Segment Start: Supplied material

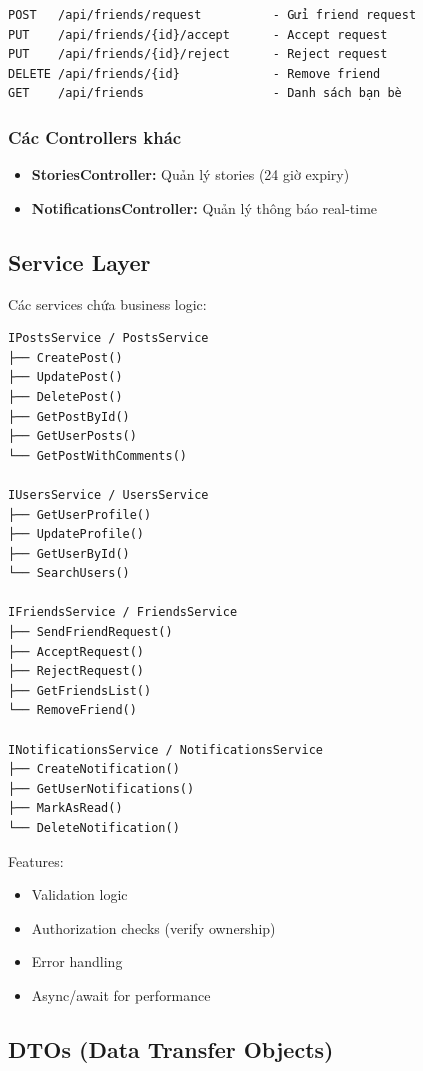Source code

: \begin{verbatim}
POST   /api/friends/request          - Gửi friend request
PUT    /api/friends/{id}/accept      - Accept request
PUT    /api/friends/{id}/reject      - Reject request
DELETE /api/friends/{id}             - Remove friend
GET    /api/friends                  - Danh sách bạn bè
\end{verbatim}

\subsubsection{Các Controllers khác}
\begin{itemize}
    \item \textbf{StoriesController:} Quản lý stories (24 giờ expiry)
    \item \textbf{NotificationsController:} Quản lý thông báo real-time
\end{itemize}

\subsection{Service Layer}

Các services chứa business logic:

\begin{verbatim}
IPostsService / PostsService
├── CreatePost()
├── UpdatePost()
├── DeletePost()
├── GetPostById()
├── GetUserPosts()
└── GetPostWithComments()

IUsersService / UsersService
├── GetUserProfile()
├── UpdateProfile()
├── GetUserById()
└── SearchUsers()

IFriendsService / FriendsService
├── SendFriendRequest()
├── AcceptRequest()
├── RejectRequest()
├── GetFriendsList()
└── RemoveFriend()

INotificationsService / NotificationsService
├── CreateNotification()
├── GetUserNotifications()
├── MarkAsRead()
└── DeleteNotification()
\end{verbatim}

Features:
\begin{itemize}
    \item Validation logic
    \item Authorization checks (verify ownership)
    \item Error handling
    \item Async/await for performance
\end{itemize}

\subsection{DTOs (Data Transfer Objects)}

Segment End: Supplied material

Goal of the exercise:
What is the number of lines in these entries that hold "textbf"? Reply with the figure alone.

Answer section:
2